------ PROVIDED MATERIAL ------

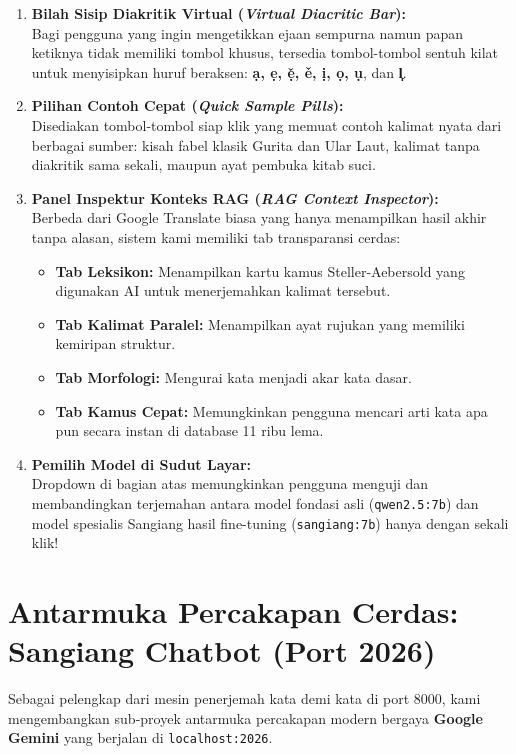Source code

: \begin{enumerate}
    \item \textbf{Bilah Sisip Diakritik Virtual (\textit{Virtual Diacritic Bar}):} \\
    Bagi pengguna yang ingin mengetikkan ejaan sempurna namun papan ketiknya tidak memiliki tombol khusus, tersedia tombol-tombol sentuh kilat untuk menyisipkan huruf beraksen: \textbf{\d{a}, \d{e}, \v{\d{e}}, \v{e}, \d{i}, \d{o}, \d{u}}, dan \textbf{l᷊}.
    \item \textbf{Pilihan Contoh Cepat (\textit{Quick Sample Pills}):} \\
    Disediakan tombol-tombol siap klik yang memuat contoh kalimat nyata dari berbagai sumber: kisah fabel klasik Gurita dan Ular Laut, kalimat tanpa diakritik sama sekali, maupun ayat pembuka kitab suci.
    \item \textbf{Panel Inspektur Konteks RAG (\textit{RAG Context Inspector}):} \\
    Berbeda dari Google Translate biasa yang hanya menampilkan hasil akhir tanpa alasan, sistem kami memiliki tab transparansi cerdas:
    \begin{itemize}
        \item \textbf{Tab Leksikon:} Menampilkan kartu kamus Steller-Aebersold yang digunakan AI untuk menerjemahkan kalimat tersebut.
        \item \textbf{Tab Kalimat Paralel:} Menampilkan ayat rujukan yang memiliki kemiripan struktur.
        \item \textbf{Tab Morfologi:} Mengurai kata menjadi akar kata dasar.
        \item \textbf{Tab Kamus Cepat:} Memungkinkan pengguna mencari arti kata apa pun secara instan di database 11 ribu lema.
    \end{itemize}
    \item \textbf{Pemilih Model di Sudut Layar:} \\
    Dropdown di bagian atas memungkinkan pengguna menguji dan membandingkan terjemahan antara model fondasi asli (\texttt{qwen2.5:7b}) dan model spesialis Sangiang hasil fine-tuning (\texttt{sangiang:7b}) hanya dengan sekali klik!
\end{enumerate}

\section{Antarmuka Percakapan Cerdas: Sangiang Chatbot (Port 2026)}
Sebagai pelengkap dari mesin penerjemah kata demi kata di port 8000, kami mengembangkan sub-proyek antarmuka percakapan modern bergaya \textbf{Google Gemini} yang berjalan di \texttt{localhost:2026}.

------

▶ **ACTIVITY**
Once the pictures are set aside, the remaining data must be transcribed exactly.

▶ **PROBLEM SOLUTION**
Source code

: \begin{enumerate}
    \item \textbf{Bilah Sisip Diakritik Virtual (\textit{Virtual Diacritic Bar}):} \\
    Bagi pengguna yang ingin mengetikkan ejaan sempurna namun papan ketiknya tidak memiliki tombol khusus, tersedia tombol-tombol sentuh kilat untuk menyisipkan huruf beraksen: \textbf{\d{a}, \d{e}, \v{\d{e}}, \v{e}, \d{i}, \d{o}, \d{u}}, dan \textbf{l᷊}.
    \item \textbf{Pilihan Contoh Cepat (\textit{Quick Sample Pills}):} \\
    Disediakan tombol-tombol siap klik yang memuat contoh kalimat nyata dari berbagai sumber: kisah fabel klasik Gurita dan Ular Laut, kalimat tanpa diakritik sama sekali, maupun ayat pembuka kitab suci.
    \item \textbf{Panel Inspektur Konteks RAG (\textit{RAG Context Inspector}):} \\
    Berbeda dari Google Translate biasa yang hanya menampilkan hasil akhir tanpa alasan, sistem kami memiliki tab transparansi cerdas:
    \begin{itemize}
        \item \textbf{Tab Leksikon:} Menampilkan kartu kamus Steller-Aebersold yang digunakan AI untuk menerjemahkan kalimat tersebut.
        \item \textbf{Tab Kalimat Paralel:} Menampilkan ayat rujukan yang memiliki kemiripan struktur.
        \item \textbf{Tab Morfologi:} Mengurai kata menjadi akar kata dasar.
        \item \textbf{Tab Kamus Cepat:} Memungkinkan pengguna mencari arti kata apa pun secara instan di database 11 ribu lema.
    \end{itemize}
    \item \textbf{Pemilih Model di Sudut Layar:} \\
    Dropdown di bagian atas memungkinkan pengguna menguji dan membandingkan terjemahan antara model fondasi asli (\texttt{qwen2.5:7b}) dan model spesialis Sangiang hasil fine-tuning (\texttt{sangiang:7b}) hanya dengan sekali klik!
\end{enumerate}

\section{Antarmuka Percakapan Cerdas: Sangiang Chatbot (Port 2026)}
Sebagai pelengkap dari mesin penerjemah kata demi kata di port 8000, kami mengembangkan sub-proyek antarmuka percakapan modern bergaya \textbf{Google Gemini} yang berjalan di \texttt{localhost:2026}.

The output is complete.